◆ Records supplied:
——

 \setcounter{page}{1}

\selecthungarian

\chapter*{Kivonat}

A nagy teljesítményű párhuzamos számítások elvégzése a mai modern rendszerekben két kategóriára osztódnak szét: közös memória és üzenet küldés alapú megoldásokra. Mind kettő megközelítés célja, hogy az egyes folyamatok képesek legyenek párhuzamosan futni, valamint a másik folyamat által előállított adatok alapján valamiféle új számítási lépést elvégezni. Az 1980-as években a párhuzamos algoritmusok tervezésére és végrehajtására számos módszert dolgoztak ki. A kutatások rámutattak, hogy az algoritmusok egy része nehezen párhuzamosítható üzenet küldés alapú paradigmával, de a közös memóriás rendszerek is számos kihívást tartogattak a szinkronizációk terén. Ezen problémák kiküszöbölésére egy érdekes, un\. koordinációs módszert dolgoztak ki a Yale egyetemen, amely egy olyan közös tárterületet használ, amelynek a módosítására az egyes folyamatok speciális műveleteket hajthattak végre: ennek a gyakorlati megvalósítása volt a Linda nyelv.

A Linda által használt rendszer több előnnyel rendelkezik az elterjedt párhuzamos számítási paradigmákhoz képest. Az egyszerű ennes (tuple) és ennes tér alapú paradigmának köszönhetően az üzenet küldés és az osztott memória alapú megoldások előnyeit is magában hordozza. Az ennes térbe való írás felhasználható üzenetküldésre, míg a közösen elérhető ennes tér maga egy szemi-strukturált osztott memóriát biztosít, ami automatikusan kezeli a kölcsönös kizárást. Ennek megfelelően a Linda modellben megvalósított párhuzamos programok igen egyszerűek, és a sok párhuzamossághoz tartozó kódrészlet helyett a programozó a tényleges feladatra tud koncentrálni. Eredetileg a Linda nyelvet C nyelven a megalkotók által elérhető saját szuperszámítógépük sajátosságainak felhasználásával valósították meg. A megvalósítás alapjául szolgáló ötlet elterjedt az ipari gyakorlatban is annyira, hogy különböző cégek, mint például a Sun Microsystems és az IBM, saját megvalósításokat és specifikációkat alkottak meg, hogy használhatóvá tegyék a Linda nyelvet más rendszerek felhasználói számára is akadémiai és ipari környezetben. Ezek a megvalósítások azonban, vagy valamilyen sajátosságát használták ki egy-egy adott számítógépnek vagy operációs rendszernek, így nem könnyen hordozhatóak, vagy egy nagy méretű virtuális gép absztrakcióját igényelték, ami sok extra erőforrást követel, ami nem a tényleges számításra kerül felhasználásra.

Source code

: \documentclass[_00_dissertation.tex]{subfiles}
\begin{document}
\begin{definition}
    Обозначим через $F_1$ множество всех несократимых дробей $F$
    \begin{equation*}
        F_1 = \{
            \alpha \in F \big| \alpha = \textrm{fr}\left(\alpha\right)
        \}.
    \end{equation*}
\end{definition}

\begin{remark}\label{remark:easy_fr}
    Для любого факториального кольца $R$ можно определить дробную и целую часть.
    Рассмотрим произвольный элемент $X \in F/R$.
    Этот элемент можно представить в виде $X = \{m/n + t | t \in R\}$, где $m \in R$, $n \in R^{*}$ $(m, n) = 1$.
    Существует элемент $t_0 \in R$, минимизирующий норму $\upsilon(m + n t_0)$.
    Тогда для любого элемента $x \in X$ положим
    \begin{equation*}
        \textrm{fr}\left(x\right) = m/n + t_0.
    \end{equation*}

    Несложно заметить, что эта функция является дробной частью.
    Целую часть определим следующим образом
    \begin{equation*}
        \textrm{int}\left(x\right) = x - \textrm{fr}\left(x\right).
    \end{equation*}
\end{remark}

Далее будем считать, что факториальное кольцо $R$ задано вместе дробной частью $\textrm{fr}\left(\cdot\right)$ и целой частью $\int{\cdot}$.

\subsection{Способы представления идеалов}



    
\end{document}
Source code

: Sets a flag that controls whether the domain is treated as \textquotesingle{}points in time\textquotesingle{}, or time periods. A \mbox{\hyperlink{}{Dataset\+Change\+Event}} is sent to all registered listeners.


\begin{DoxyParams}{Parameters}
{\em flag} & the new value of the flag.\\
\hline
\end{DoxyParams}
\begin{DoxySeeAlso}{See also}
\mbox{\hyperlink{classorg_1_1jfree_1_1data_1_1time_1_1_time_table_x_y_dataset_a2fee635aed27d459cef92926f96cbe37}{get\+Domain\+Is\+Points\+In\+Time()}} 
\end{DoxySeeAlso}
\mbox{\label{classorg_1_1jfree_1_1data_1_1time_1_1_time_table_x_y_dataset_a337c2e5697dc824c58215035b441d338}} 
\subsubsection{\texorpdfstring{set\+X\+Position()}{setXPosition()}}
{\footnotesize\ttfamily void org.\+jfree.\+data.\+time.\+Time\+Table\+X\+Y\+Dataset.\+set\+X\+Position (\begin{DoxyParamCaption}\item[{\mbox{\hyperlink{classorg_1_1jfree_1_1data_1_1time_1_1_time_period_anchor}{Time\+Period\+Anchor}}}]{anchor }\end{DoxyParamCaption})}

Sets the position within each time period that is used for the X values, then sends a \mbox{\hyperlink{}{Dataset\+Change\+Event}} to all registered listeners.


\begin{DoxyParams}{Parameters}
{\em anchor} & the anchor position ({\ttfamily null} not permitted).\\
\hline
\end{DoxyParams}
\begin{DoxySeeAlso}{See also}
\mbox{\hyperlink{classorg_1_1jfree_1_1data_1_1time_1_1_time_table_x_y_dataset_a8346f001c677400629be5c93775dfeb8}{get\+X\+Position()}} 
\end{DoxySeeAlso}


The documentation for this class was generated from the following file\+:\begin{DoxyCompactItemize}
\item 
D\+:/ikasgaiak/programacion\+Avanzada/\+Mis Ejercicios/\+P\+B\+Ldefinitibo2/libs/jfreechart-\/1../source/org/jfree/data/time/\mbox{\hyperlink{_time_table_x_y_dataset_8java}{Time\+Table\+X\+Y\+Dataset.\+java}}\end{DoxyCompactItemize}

——

Reproduce each line of the material that mentions "DoxyCompactItemize".

◆ Result for this exercise:
The documentation for this class was generated from the following file\+:\begin{DoxyCompactItemize}
D\+:/ikasgaiak/programacion\+Avanzada/\+Mis Ejercicios/\+P\+B\+Ldefinitibo2/libs/jfreechart-\/1../source/org/jfree/data/time/\mbox{\hyperlink{_time_table_x_y_dataset_8java}{Time\+Table\+X\+Y\+Dataset.\+java}}\end{DoxyCompactItemize}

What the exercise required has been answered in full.